The Gospel of Grace and Truth: A Theology of Grace from the Gospel of John. By Michael D. Halsey. Duluth, MN: Grace Gospel Press, 2015. 339 pp. Paper, $15.95.
Halsey, as the subtitle suggests, is writing a Biblical theology of John’s Gospel. As such what he aims to do is discuss the way in which key issues are treated in John’s Gospel.
He has chapters dealing with “John’s Theology of the Bible” (pp. 65– 83), “John’s Theology of Jesus Christ” (pp. 85–123), “John’s Theology of the Holy Spirit” (pp. 125–163), “John’s Theology of Angels” (pp. 165–77), “John’s Theology of Man” (pp. 177–204), “John’s Theology of Salvation” (pp. 205–249, the longest chapter), “John’s Theology of the Church” (pp. 251–291), and “John’s Theology of Last Things” (pp. 293–319).
No indication is given as to the source of this work.
The strengths of this work are: Halsey’s views are conservative; he presents a view of salvation that is by grace through faith and apart from works; he clearly distinguishes between justification and sanctification; most chapters begin with interesting anecdotes that illustrate a spiritual truth; and there is a Scripture index.

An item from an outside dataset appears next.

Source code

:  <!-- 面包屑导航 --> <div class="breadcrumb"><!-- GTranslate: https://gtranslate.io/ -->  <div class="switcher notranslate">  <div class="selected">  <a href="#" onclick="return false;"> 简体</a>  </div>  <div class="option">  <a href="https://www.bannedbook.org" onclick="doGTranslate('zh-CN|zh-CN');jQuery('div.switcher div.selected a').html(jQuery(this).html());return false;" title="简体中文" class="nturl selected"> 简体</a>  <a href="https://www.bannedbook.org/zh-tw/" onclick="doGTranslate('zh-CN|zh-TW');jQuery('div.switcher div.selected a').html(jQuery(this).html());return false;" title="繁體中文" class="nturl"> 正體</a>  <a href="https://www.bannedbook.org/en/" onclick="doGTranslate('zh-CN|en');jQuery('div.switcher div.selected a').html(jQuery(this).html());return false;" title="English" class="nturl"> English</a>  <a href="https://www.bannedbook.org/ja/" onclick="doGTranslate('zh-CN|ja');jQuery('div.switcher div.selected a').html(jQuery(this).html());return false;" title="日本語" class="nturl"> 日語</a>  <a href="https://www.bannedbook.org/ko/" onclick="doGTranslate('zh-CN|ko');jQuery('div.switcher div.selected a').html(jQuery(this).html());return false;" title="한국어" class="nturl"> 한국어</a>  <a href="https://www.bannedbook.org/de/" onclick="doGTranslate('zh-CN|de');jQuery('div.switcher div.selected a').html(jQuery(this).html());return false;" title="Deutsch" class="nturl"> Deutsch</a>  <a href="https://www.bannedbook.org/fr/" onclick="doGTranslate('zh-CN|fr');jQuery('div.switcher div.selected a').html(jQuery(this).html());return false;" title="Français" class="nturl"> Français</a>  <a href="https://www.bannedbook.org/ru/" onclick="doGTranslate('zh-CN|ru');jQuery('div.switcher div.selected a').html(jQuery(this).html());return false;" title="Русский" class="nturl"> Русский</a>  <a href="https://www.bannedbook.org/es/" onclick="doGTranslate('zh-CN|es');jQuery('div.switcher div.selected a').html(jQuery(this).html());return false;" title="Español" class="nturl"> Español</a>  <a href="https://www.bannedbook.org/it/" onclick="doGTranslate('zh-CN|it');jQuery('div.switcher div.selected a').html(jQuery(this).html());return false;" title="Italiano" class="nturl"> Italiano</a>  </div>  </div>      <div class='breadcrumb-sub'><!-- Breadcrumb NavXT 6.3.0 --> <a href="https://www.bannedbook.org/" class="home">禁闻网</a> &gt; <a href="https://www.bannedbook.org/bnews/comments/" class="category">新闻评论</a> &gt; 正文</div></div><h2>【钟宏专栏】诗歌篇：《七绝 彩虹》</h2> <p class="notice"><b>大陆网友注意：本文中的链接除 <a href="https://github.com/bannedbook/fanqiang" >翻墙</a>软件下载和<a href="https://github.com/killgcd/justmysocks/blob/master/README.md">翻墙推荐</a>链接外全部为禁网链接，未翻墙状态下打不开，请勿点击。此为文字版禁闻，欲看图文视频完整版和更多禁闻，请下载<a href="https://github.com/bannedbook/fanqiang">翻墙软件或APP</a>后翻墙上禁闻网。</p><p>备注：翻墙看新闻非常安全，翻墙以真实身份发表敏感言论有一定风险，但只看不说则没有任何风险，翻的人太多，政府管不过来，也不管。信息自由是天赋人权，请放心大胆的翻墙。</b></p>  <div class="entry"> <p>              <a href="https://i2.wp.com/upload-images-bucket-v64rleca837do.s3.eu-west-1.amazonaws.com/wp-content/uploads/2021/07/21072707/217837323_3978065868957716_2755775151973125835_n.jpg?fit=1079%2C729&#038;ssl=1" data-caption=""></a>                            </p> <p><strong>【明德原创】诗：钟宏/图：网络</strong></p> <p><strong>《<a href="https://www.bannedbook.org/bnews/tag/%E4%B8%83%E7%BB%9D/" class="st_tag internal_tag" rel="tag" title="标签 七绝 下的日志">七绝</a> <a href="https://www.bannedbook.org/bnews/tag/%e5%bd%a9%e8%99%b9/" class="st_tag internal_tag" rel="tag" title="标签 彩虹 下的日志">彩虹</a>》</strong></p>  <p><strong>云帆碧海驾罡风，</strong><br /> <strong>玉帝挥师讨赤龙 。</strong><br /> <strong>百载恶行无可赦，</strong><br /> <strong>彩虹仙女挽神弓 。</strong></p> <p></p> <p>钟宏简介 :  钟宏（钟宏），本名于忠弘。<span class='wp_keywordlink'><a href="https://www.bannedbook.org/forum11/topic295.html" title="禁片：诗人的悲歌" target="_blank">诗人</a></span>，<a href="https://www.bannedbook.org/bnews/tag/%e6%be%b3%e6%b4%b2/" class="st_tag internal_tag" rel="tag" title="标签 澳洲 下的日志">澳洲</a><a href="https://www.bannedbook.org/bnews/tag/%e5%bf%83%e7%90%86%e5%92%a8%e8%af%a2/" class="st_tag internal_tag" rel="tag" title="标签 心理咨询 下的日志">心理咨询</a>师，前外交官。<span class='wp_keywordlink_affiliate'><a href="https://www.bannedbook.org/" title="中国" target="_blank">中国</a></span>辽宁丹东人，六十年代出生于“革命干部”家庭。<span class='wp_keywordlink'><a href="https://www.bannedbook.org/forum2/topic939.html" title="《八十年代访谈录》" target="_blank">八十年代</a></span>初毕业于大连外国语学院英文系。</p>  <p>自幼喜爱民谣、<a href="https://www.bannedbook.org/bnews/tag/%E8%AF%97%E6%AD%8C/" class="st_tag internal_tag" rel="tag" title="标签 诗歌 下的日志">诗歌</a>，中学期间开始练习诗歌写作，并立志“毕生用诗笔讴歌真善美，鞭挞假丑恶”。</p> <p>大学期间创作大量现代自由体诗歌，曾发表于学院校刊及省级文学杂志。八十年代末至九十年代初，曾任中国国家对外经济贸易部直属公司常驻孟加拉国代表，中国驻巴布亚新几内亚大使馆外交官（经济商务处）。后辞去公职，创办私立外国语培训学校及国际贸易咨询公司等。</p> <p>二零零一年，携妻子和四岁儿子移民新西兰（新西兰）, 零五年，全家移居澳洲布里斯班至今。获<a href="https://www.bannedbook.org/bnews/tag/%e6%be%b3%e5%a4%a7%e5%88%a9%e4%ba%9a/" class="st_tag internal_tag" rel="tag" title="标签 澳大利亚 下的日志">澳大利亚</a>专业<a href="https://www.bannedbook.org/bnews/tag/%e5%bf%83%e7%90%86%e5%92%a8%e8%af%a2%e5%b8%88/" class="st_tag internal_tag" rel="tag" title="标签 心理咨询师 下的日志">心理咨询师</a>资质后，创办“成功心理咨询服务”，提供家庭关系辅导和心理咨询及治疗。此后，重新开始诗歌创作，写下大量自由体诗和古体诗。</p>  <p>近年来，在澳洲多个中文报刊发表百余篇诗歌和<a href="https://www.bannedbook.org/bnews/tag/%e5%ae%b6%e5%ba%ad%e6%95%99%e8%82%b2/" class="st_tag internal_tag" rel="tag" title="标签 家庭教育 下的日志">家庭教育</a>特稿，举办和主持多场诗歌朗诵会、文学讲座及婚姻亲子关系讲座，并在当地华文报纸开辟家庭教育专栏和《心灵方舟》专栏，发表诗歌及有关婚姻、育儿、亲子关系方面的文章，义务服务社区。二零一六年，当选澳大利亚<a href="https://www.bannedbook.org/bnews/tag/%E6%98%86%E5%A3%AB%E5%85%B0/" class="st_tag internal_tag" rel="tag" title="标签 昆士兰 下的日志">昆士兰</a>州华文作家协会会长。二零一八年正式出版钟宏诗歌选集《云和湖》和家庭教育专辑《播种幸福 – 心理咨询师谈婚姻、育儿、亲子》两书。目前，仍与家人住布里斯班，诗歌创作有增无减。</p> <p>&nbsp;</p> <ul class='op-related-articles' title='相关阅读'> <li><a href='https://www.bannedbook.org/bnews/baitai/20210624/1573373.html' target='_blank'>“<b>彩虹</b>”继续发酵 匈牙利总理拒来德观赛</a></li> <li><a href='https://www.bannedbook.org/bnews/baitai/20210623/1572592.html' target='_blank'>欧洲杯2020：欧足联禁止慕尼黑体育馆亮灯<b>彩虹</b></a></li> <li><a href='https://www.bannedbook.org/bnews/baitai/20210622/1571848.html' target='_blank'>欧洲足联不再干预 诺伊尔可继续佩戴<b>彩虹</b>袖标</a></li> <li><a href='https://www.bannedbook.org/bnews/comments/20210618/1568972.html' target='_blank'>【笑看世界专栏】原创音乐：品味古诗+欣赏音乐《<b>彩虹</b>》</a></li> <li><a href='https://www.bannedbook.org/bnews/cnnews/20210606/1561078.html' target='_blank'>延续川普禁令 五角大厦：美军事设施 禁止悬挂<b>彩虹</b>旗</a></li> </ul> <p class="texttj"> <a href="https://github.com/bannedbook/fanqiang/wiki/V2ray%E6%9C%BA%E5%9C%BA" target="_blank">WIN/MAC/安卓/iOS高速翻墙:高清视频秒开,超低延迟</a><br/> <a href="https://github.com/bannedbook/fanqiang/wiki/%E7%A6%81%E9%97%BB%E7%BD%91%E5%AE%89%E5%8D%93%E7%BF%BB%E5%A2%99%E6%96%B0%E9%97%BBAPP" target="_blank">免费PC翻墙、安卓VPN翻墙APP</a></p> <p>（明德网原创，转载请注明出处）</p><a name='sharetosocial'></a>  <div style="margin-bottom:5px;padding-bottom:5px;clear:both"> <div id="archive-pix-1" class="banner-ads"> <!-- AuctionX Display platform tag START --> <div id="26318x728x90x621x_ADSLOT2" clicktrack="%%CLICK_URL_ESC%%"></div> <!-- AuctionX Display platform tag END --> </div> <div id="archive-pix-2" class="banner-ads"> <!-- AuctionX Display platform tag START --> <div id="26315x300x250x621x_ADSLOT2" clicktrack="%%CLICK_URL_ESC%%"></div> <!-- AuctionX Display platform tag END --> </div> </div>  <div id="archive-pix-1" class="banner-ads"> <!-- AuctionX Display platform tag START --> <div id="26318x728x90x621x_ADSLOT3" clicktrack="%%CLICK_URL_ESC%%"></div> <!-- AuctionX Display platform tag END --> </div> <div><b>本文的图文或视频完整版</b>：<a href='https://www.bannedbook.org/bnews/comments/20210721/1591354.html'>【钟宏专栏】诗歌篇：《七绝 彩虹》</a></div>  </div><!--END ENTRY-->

The weaknesses of the work are: Halsey does not discuss the secret believer motif in John’s Gospel; he does not explain or discuss John 2:23–25, 8:30–32 (he touches on 8:30–32 on pp. 234–36, but without discussing the problem of the change of referent in vv 33–59), or 12:42–43; he suggests that the purpose of John 1–12 is evangelistic, but that John 13–21 has a discipleship purpose (pp. 45–46), thus undercutting the evangelistic purpose of the whole book (John 20:30–31), and arbitrarily separating Jesus’ death and resurrection (John 18–21) from the evangelistic portion of the book.
I recommend this book for those who are looking for a Biblical theology of John’s Gospel. As it is not a commentary, those looking for a commentary on John should look elsewhere. However, there is much helpful information here.